Motoring under a small bridge we came up to the Bear Lake Tavern, and sure enough there was a nice sandy spot for us to put our dinghy on should we want to go in for a pint.  Then the channel opened up to a nice quiet lake with beautiful houses dotting the shores.  Right away we spotted a gorgeous blue house with white trim on the other side of the lake.  We’ve always wanted a blue house and this one was fit with waterfront property and a gazebo.  Had it not been for Matt keeping me out of the water I would have swam over there and asked if they would mind an extra houseguest for the next ten months.
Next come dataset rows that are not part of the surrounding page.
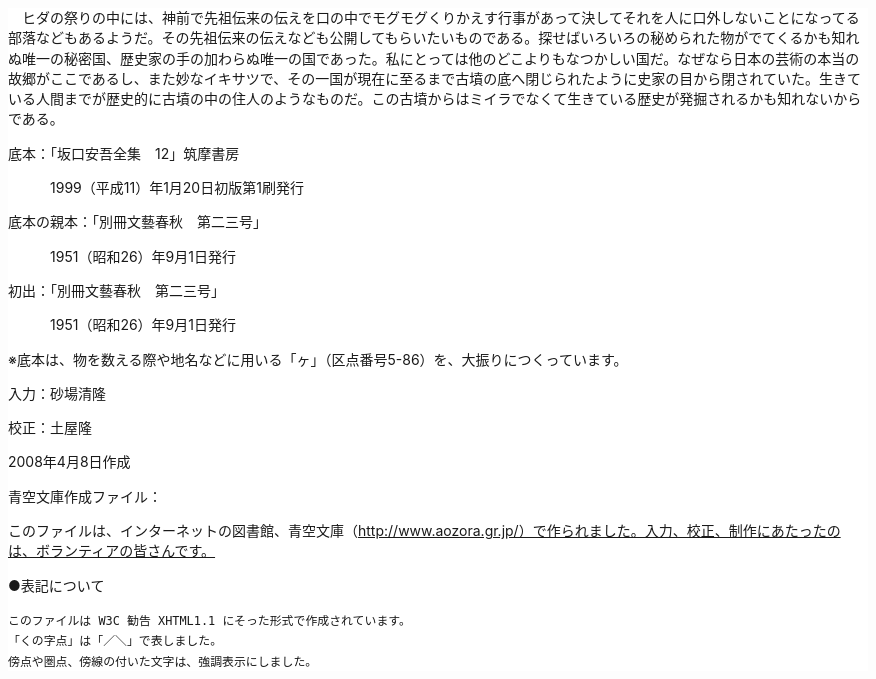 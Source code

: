 　ヒダの祭りの中には、神前で先祖伝来の伝えを口の中でモグモグくりかえす行事があって決してそれを人に口外しないことになってる部落などもあるようだ。その先祖伝来の伝えなども公開してもらいたいものである。探せばいろいろの秘められた物がでてくるかも知れぬ唯一の秘密国、歴史家の手の加わらぬ唯一の国であった。私にとっては他のどこよりもなつかしい国だ。なぜなら日本の芸術の本当の故郷がここであるし、また妙なイキサツで、その一国が現在に至るまで古墳の底へ閉じられたように史家の目から閉されていた。生きている人間までが歴史的に古墳の中の住人のようなものだ。この古墳からはミイラでなくて生きている歴史が発掘されるかも知れないからである。













底本：「坂口安吾全集　12」筑摩書房


　　　1999（平成11）年1月20日初版第1刷発行

底本の親本：「別冊文藝春秋　第二三号」

　　　1951（昭和26）年9月1日発行

初出：「別冊文藝春秋　第二三号」

　　　1951（昭和26）年9月1日発行

※底本は、物を数える際や地名などに用いる「ヶ」（区点番号5-86）を、大振りにつくっています。

入力：砂場清隆

校正：土屋隆

2008年4月8日作成

青空文庫作成ファイル：

このファイルは、インターネットの図書館、青空文庫（http://www.aozora.gr.jp/）で作られました。入力、校正、制作にあたったのは、ボランティアの皆さんです。











●表記について


	このファイルは W3C 勧告 XHTML1.1 にそった形式で作成されています。
	「くの字点」は「／＼」で表しました。
	傍点や圏点、傍線の付いた文字は、強調表示にしました。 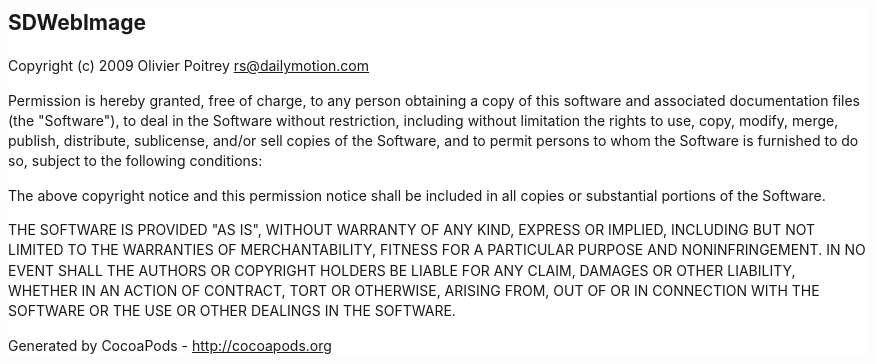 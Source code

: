 
## SDWebImage

Copyright (c) 2009 Olivier Poitrey <rs@dailymotion.com>
 
Permission is hereby granted, free of charge, to any person obtaining a copy
of this software and associated documentation files (the "Software"), to deal
in the Software without restriction, including without limitation the rights
to use, copy, modify, merge, publish, distribute, sublicense, and/or sell
copies of the Software, and to permit persons to whom the Software is furnished
to do so, subject to the following conditions:
 
The above copyright notice and this permission notice shall be included in all
copies or substantial portions of the Software.
 
THE SOFTWARE IS PROVIDED "AS IS", WITHOUT WARRANTY OF ANY KIND, EXPRESS OR
IMPLIED, INCLUDING BUT NOT LIMITED TO THE WARRANTIES OF MERCHANTABILITY,
FITNESS FOR A PARTICULAR PURPOSE AND NONINFRINGEMENT. IN NO EVENT SHALL THE
AUTHORS OR COPYRIGHT HOLDERS BE LIABLE FOR ANY CLAIM, DAMAGES OR OTHER
LIABILITY, WHETHER IN AN ACTION OF CONTRACT, TORT OR OTHERWISE, ARISING FROM,
OUT OF OR IN CONNECTION WITH THE SOFTWARE OR THE USE OR OTHER DEALINGS IN
THE SOFTWARE.


Generated by CocoaPods - http://cocoapods.org
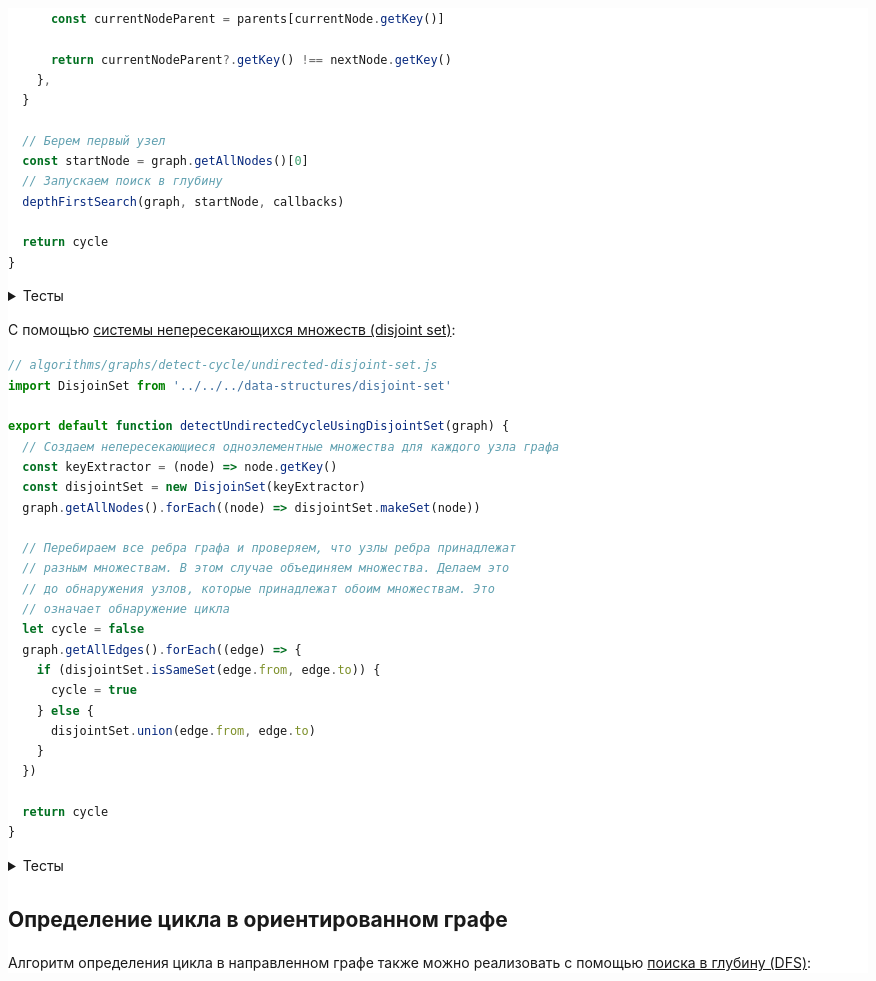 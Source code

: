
 ```javascript
      const currentNodeParent = parents[currentNode.getKey()]

      return currentNodeParent?.getKey() !== nextNode.getKey()
    },
  }

  // Берем первый узел
  const startNode = graph.getAllNodes()[0]
  // Запускаем поиск в глубину
  depthFirstSearch(graph, startNode, callbacks)

  return cycle
}
```

<details><summary>Тесты</summary></details>

С помощью [системы непересекающихся множеств (disjoint set)](../../data-structures/disjoint-set.md):

```javascript
// algorithms/graphs/detect-cycle/undirected-disjoint-set.js
import DisjoinSet from '../../../data-structures/disjoint-set'

export default function detectUndirectedCycleUsingDisjointSet(graph) {
  // Создаем непересекающиеся одноэлементные множества для каждого узла графа
  const keyExtractor = (node) => node.getKey()
  const disjointSet = new DisjoinSet(keyExtractor)
  graph.getAllNodes().forEach((node) => disjointSet.makeSet(node))

  // Перебираем все ребра графа и проверяем, что узлы ребра принадлежат
  // разным множествам. В этом случае объединяем множества. Делаем это
  // до обнаружения узлов, которые принадлежат обоим множествам. Это
  // означает обнаружение цикла
  let cycle = false
  graph.getAllEdges().forEach((edge) => {
    if (disjointSet.isSameSet(edge.from, edge.to)) {
      cycle = true
    } else {
      disjointSet.union(edge.from, edge.to)
    }
  })

  return cycle
}
```

<details><summary>Тесты</summary></details>

## Определение цикла в ориентированном графе

Алгоритм определения цикла в направленном графе также можно реализовать с помощью [поиска в глубину (DFS)](./dfs.md):
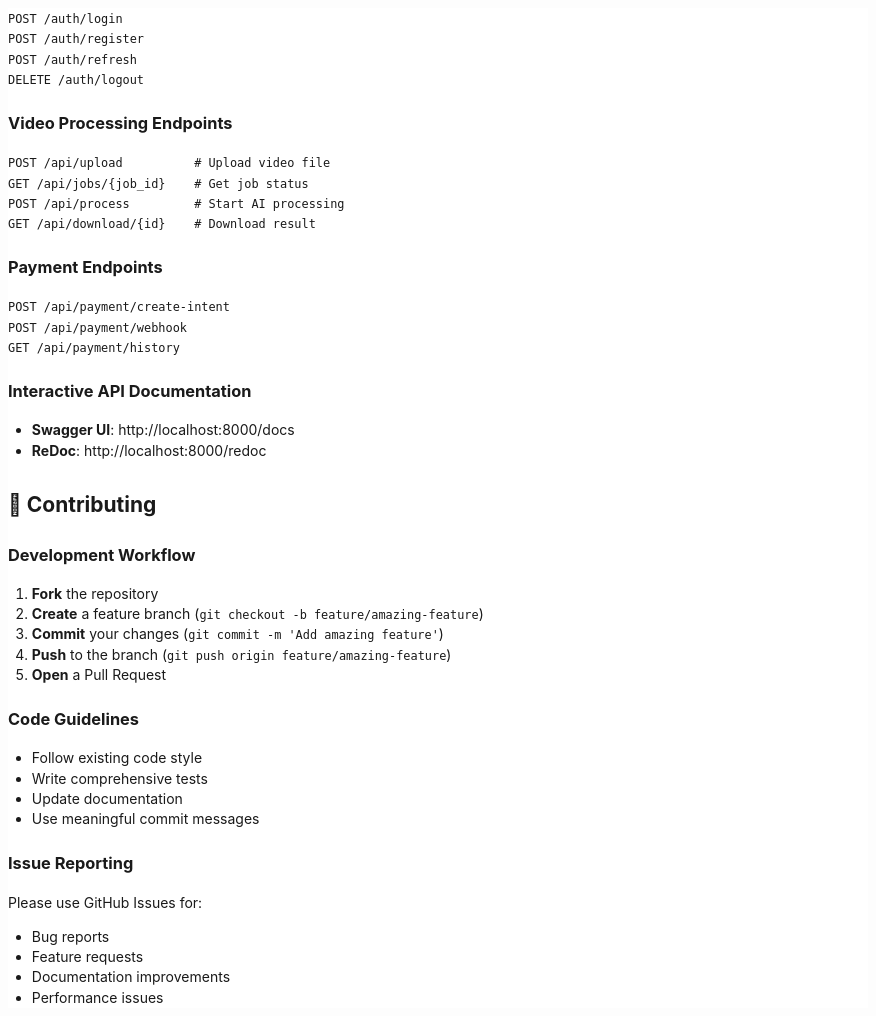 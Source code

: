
 ```http
POST /auth/login
POST /auth/register
POST /auth/refresh
DELETE /auth/logout
```

### Video Processing Endpoints

```http
POST /api/upload          # Upload video file
GET /api/jobs/{job_id}    # Get job status
POST /api/process         # Start AI processing
GET /api/download/{id}    # Download result
```

### Payment Endpoints

```http
POST /api/payment/create-intent
POST /api/payment/webhook
GET /api/payment/history
```

### Interactive API Documentation

- **Swagger UI**: http://localhost:8000/docs
- **ReDoc**: http://localhost:8000/redoc

## 🤝 Contributing

### Development Workflow

1. **Fork** the repository
2. **Create** a feature branch (`git checkout -b feature/amazing-feature`)
3. **Commit** your changes (`git commit -m 'Add amazing feature'`)
4. **Push** to the branch (`git push origin feature/amazing-feature`)
5. **Open** a Pull Request

### Code Guidelines

- Follow existing code style
- Write comprehensive tests
- Update documentation
- Use meaningful commit messages

### Issue Reporting

Please use GitHub Issues for:
- Bug reports
- Feature requests
- Documentation improvements
- Performance issues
Checking the fuel in the engine we saw it was running low and topped it off with what little we had left on us.  Deciding it would be best to head back now and hopefully not have to break out the paddles we turned around.  On the way out a gentleman and his wife passed us in their dinghy, him propped up on a lawn chair drinking a beer.  Now that was the right idea.  If only we had lawn chairs with us on the 4th of July we would have been all set!  Exiting the channel into Muskegon Lake the wind and waves picked up once more and we were back to sitting with our butts on the floor.  Luckily the paddles did not have to come out and we even had enough fuel to get us to the marina once we were packed and ready to head back home.  Not too bad for a day we were about to spend in bed.